● **Exercise**
Examine each line of the listing below. Copy those in which the string "pipeline" appears.

● **Data**
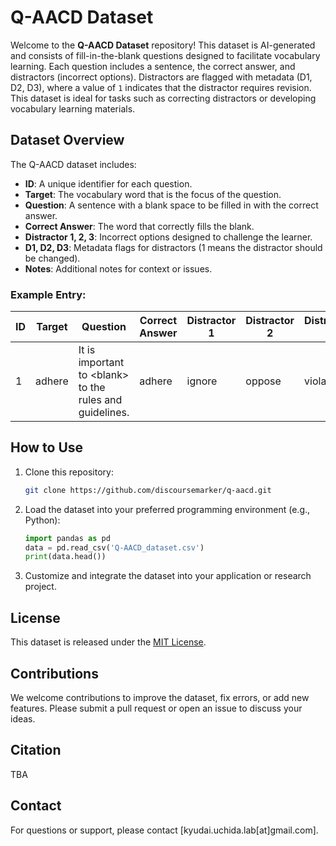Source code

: # Q-AACD Dataset

Welcome to the **Q-AACD Dataset** repository! This dataset is AI-generated and consists of fill-in-the-blank questions designed to facilitate vocabulary learning. Each question includes a sentence, the correct answer, and distractors (incorrect options). Distractors are flagged with metadata (D1, D2, D3), where a value of `1` indicates that the distractor requires revision. This dataset is ideal for tasks such as correcting distractors or developing vocabulary learning materials.

## Dataset Overview

The Q-AACD dataset includes:
- **ID**: A unique identifier for each question.
- **Target**: The vocabulary word that is the focus of the question.
- **Question**: A sentence with a blank space to be filled in with the correct answer.
- **Correct Answer**: The word that correctly fills the blank.
- **Distractor 1, 2, 3**: Incorrect options designed to challenge the learner.
- **D1, D2, D3**: Metadata flags for distractors (1 means the distractor should be changed).
- **Notes**: Additional notes for context or issues.

### Example Entry:
| ID | Target    | Question                                             | Correct Answer | Distractor 1 | Distractor 2 | Distractor 3 | D1 | D2 | D3 | Notes       |
|----|-----------|-----------------------------------------------------|----------------|--------------|--------------|--------------|----|----|----|-------------|
| 1  | adhere    | It is important to \<blank\> to the rules and guidelines. | adhere         | ignore       | oppose       | violate      | 0  | 0  | 0  |             |

## How to Use
1. Clone this repository:
   ```bash
   git clone https://github.com/discoursemarker/q-aacd.git
   ```
2. Load the dataset into your preferred programming environment (e.g., Python):
   ```python
   import pandas as pd
   data = pd.read_csv('Q-AACD_dataset.csv')
   print(data.head())
   ```
3. Customize and integrate the dataset into your application or research project.

## License
This dataset is released under the [MIT License](LICENSE).

## Contributions
We welcome contributions to improve the dataset, fix errors, or add new features. Please submit a pull request or open an issue to discuss your ideas.

## Citation
TBA

## Contact
For questions or support, please contact [kyudai.uchida.lab[at]gmail.com].

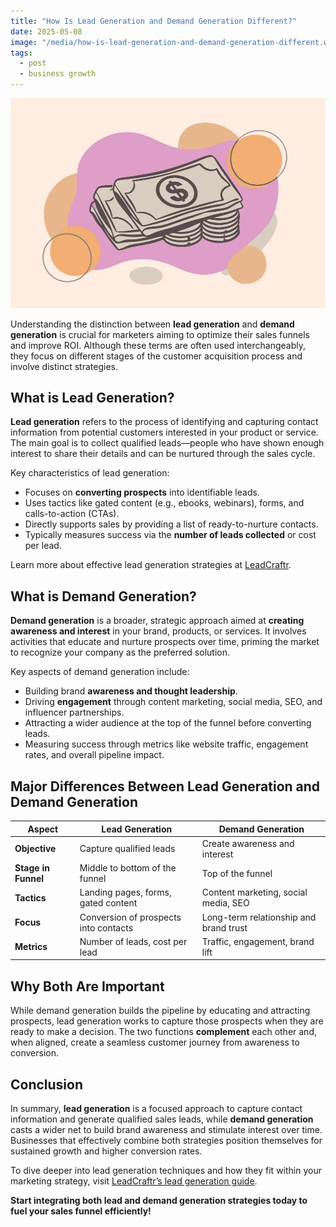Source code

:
 ```yaml
---
title: "How Is Lead Generation and Demand Generation Different?"
date: 2025-05-08
image: "/media/how-is-lead-generation-and-demand-generation-different.webp"
tags:
  - post
  - business growth
---
```


![How Is Lead Generation and Demand Generation Different?](/media/how-is-lead-generation-and-demand-generation-different.webp)

Understanding the distinction between **lead generation** and **demand generation** is crucial for marketers aiming to optimize their sales funnels and improve ROI. Although these terms are often used interchangeably, they focus on different stages of the customer acquisition process and involve distinct strategies.

## What is Lead Generation?

**Lead generation** refers to the process of identifying and capturing contact information from potential customers interested in your product or service. The main goal is to collect qualified leads—people who have shown enough interest to share their details and can be nurtured through the sales cycle.

Key characteristics of lead generation:
- Focuses on **converting prospects** into identifiable leads.
- Uses tactics like gated content (e.g., ebooks, webinars), forms, and calls-to-action (CTAs).
- Directly supports sales by providing a list of ready-to-nurture contacts.
- Typically measures success via the **number of leads collected** or cost per lead.

Learn more about effective lead generation strategies at [LeadCraftr](https://leadcraftr.com/posts/lead-generation/).

## What is Demand Generation?

**Demand generation** is a broader, strategic approach aimed at **creating awareness and interest** in your brand, products, or services. It involves activities that educate and nurture prospects over time, priming the market to recognize your company as the preferred solution.

Key aspects of demand generation include:
- Building brand **awareness and thought leadership**.
- Driving **engagement** through content marketing, social media, SEO, and influencer partnerships.
- Attracting a wider audience at the top of the funnel before converting leads.
- Measuring success through metrics like website traffic, engagement rates, and overall pipeline impact.

## Major Differences Between Lead Generation and Demand Generation

| Aspect                | Lead Generation                          | Demand Generation                       |
|-----------------------|----------------------------------------|---------------------------------------|
| **Objective**         | Capture qualified leads                 | Create awareness and interest         |
| **Stage in Funnel**   | Middle to bottom of the funnel           | Top of the funnel                      |
| **Tactics**           | Landing pages, forms, gated content      | Content marketing, social media, SEO  |
| **Focus**             | Conversion of prospects into contacts    | Long-term relationship and brand trust|
| **Metrics**           | Number of leads, cost per lead            | Traffic, engagement, brand lift       |

## Why Both Are Important

While demand generation builds the pipeline by educating and attracting prospects, lead generation works to capture those prospects when they are ready to make a decision. The two functions **complement** each other and, when aligned, create a seamless customer journey from awareness to conversion.

## Conclusion

In summary, **lead generation** is a focused approach to capture contact information and generate qualified sales leads, while **demand generation** casts a wider net to build brand awareness and stimulate interest over time. Businesses that effectively combine both strategies position themselves for sustained growth and higher conversion rates.

To dive deeper into lead generation techniques and how they fit within your marketing strategy, visit [LeadCraftr’s lead generation guide](https://leadcraftr.com/posts/lead-generation/).

**Start integrating both lead and demand generation strategies today to fuel your sales funnel efficiently!**
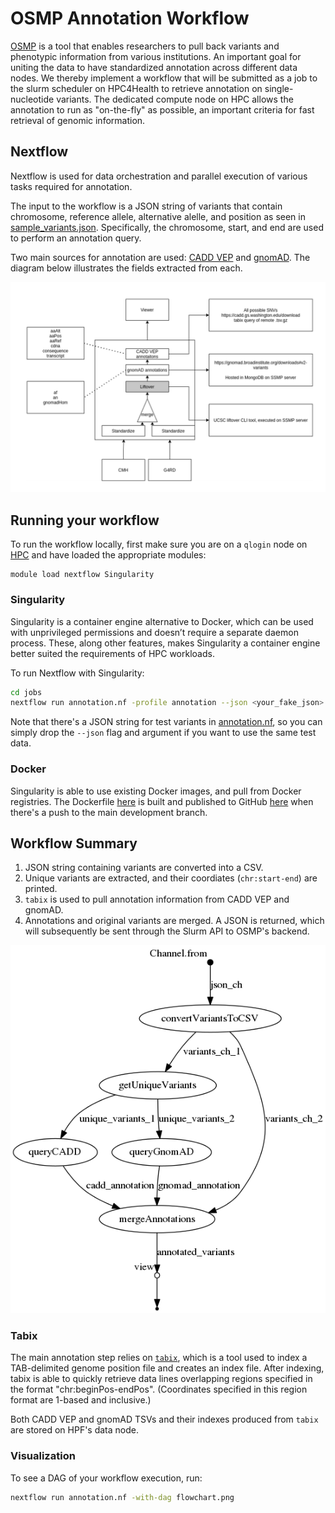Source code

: # OSMP Annotation Workflow

[OSMP](https://github.com/ccmbioinfo/osmp) is a tool that enables researchers to pull back variants and phenotypic information from various institutions. An important goal for uniting the data to have standardized annotation across different data nodes. We thereby implement a workflow that will be submitted as a job to the slurm scheduler on HPC4Health to retrieve annotation on single-nucleotide variants. The dedicated compute node on HPC allows the annotation to run as "on-the-fly" as possible, an important criteria for fast retrieval of genomic information. 

## <b>Nextflow</b>
Nextflow is used for data orchestration and parallel execution of various tasks required for annotation. 

The input to the workflow is a JSON string of variants that contain chromosome, reference allele, alternative alelle, and position as seen in [sample_variants.json](/jobs/sample_variants.json). Specifically, the chromosome, start, and end are used to perform an annotation query. 

Two main sources for annotation are used: [CADD VEP](https://cadd.gs.washington.edu/) and [gnomAD](https://gnomad.broadinstitute.org/). The diagram below illustrates the fields extracted from each.

![Static Annotation Flow](/assets/annotation.png)

## <b>Running your workflow</b>

To run the workflow locally, first make sure you are on a `qlogin` node on [HPC](hpc.ccm.sickkids.ca) and have loaded the appropriate modules:
```
module load nextflow Singularity
```

### Singularity

Singularity is a container engine alternative to Docker, which can be used with unprivileged permissions and doesn’t require a separate daemon process. These, along other features, makes Singularity a container engine better suited the requirements of HPC workloads. 

To run Nextflow with Singularity: 
```bash
cd jobs
nextflow run annotation.nf -profile annotation --json <your_fake_json> 
```

Note that there's a JSON string for test variants in [annotation.nf](/jobs/annotation.nf), so you can simply drop the `--json` flag and argument if you want to use the same test data. 

### Docker
Singularity is able to use existing Docker images, and pull from Docker registries. The Dockerfile [here](Dockerfile) is built and published to GitHub [here](https://github.com/ccmbioinfo/osmp-annotation/pkgs/container/osmp-annotation) when there's a push to the main development branch.


## <b>Workflow Summary</b> 
1. JSON string containing variants are converted into a CSV.
2. Unique variants are extracted, and their coordiates (`chr:start-end`) are printed. 
3. `tabix` is used to pull annotation information from CADD VEP and gnomAD.
4. Annotations and original variants are merged. A JSON is returned, which will subsequently be sent through the Slurm API to OSMP's backend.

![Annotation DAG](/assets/flowchart.png)

### Tabix

The main annotation step relies on [`tabix`](http://www.htslib.org/doc/tabix.html), which is a tool used to index a TAB-delimited genome position file and creates an index file. After indexing, tabix is able to quickly retrieve data lines overlapping regions specified in the format "chr:beginPos-endPos". (Coordinates specified in this region format are 1-based and inclusive.)

Both CADD VEP and gnomAD TSVs and their indexes produced from `tabix` are stored on HPF's data node. 

### Visualization

To see a DAG of your workflow execution, run: 
```bash
nextflow run annotation.nf -with-dag flowchart.png
```
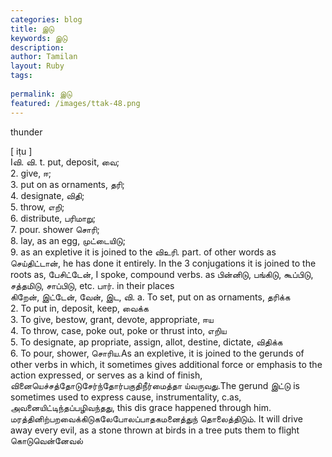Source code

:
```yaml
---
categories: blog
title: இடு
keywords: இடு
description: 
author: Tamilan
layout: Ruby
tags: 
 
permalink: இடு
featured: /images/ttak-48.png
---
```

  
thunder  
  
[ iṭu ]  
Iவி. வி. t. put, deposit, வை;  
2. give, ஈ;  
3. put on as ornaments, தரி;  
4. designate, விதி;  
5. throw, எறி;  
6. distribute, பரிமாறு;  
7. pour. shower சொரி;  
8. lay, as an egg, முட்டையிடு;  
9. as an expletive it is joined to the விஉரி. part. of other words as செய்திட்டான், he has done it entirely. In the 3 conjugations it is joined to the roots as, பேசிட்டேன், I spoke, compound verbs. as பின்னிடு, பங்கிடு, கூப்பிடு, சத்தமிடு, சாப்பிடு, etc. பார். in their places  
கிறேன், இட்டேன், வேன், இட, வி. a. To set, put on as ornaments, தரிக்க  
2. To put in, deposit, keep, வைக்க  
3. To give, bestow, grant, devote, appropriate, ஈய  
4. To throw, case, poke out, poke or thrust into, எறிய  
5. To designate, ap propriate, assign, allot, destine, dictate, விதிக்க  
6. To pour, shower, சொரிய.As an expletive, it is joined to the gerunds of other verbs in which, it sometimes gives additional force or emphasis to the action expressed, or serves as a kind of finish, வினையெச்சத்தோடுசேர்ந்தோர்பகுதிநீர்மைத்தா ய்வருவது.The gerund இட்டு is sometimes used to express cause, instrumentality, c.as, அவனையிட்டிந்தப்பழிவந்தது, this dis grace happened through him. மரத்தினிற்பறவைக்கிடுகலேபோலப்பாதகமனைத்துந் தொலைத்திடும். It will drive away every evil, as a stone thrown at birds in a tree puts them to flight  
கொடுவென்னேவல்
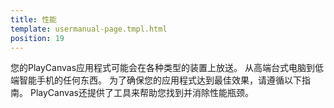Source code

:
 ```yaml
---
title: 性能
template: usermanual-page.tmpl.html
position: 19
---
```


您的PlayCanvas应用程式可能会在各种类型的装置上放送。 从高端台式电脑到低端智能手机的任何东西。 为了确保您的应用程式达到最佳效果，请遵循以下指南。 PlayCanvas还提供了工具来帮助您找到并消除性能瓶颈。

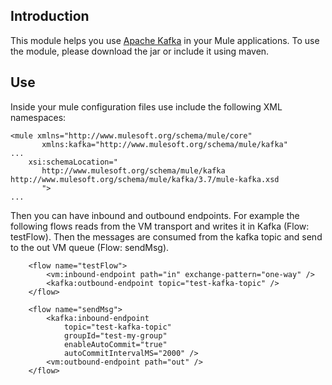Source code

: ## Introduction

This module helps you use [Apache Kafka](http://kafka.apache.org/) in your Mule applications. 
To use the module, please download the jar or include it using maven.

## Use

Inside your mule configuration files use include the following XML namespaces:

```
<mule xmlns="http://www.mulesoft.org/schema/mule/core"
       xmlns:kafka="http://www.mulesoft.org/schema/mule/kafka"
...
    xsi:schemaLocation="
       http://www.mulesoft.org/schema/mule/kafka http://www.mulesoft.org/schema/mule/kafka/3.7/mule-kafka.xsd
       ">
...
```
Then you can have inbound and outbound endpoints. 
For example the following flows reads from the VM transport and writes it in Kafka (Flow: testFlow).
Then the messages are consumed from the kafka topic and send to the out VM queue (Flow: sendMsg).

```
    <flow name="testFlow">
        <vm:inbound-endpoint path="in" exchange-pattern="one-way" />
        <kafka:outbound-endpoint topic="test-kafka-topic" />
    </flow>

    <flow name="sendMsg">
        <kafka:inbound-endpoint 
            topic="test-kafka-topic" 
            groupId="test-my-group" 
            enableAutoCommit="true" 
            autoCommitIntervalMS="2000" />
        <vm:outbound-endpoint path="out" />
    </flow>
```
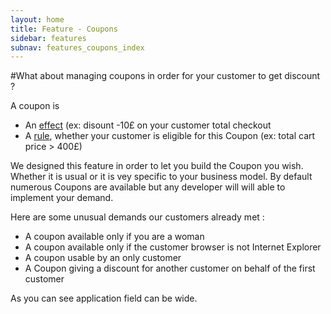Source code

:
 ```yaml
---
layout: home
title: Feature - Coupons
sidebar: features
subnav: features_coupons_index
---
```


#What about managing coupons in order for your customer to get discount ?

A coupon is

* An [effect](/documentation/features/coupon/effects.html) (ex: disount -10£ on your customer total checkout
* A [rule](/documentation/features/coupon/rules.html), whether your customer is eligible for this Coupon (ex: total cart price > 400£)

We designed this feature in order to let you build the Coupon you wish. Whether it is usual or it is vey specific to your business model.
By default numerous Coupons are available but any developer will will able to implement your demand.

Here are some unusual demands our customers already met :

* A coupon available only if you are a woman
* A coupon available only if the customer browser is not Internet Explorer
* A coupon usable by an only customer
* A Coupon giving a discount for another customer on behalf of the first customer

As you can see application field can be wide.
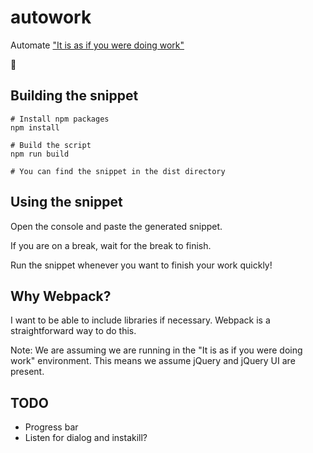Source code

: # autowork

Automate ["It is as if you were doing work"](https://pippinbarr.github.io/itisasifyouweredoingwork/)

🤖

## Building the snippet

```
# Install npm packages
npm install

# Build the script
npm run build

# You can find the snippet in the dist directory
```

## Using the snippet

Open the console and paste the generated snippet.

If you are on a break, wait for the break to finish.

Run the snippet whenever you want to finish your work quickly!

## Why Webpack?

I want to be able to include libraries if necessary. Webpack is a straightforward way to do this. 

Note: We are assuming we are running in the "It is as if you were doing work" environment. This means we assume jQuery and jQuery UI are present.

## TODO

- Progress bar
- Listen for dialog and instakill?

● **Finished task**
- Measuring success through metrics like website traffic, engagement rates, and overall pipeline impact.
While demand generation builds the pipeline by educating and attracting prospects, lead generation works to capture those prospects when they are ready to make a decision. The two functions **complement** each other and, when aligned, create a seamless customer journey from awareness to conversion.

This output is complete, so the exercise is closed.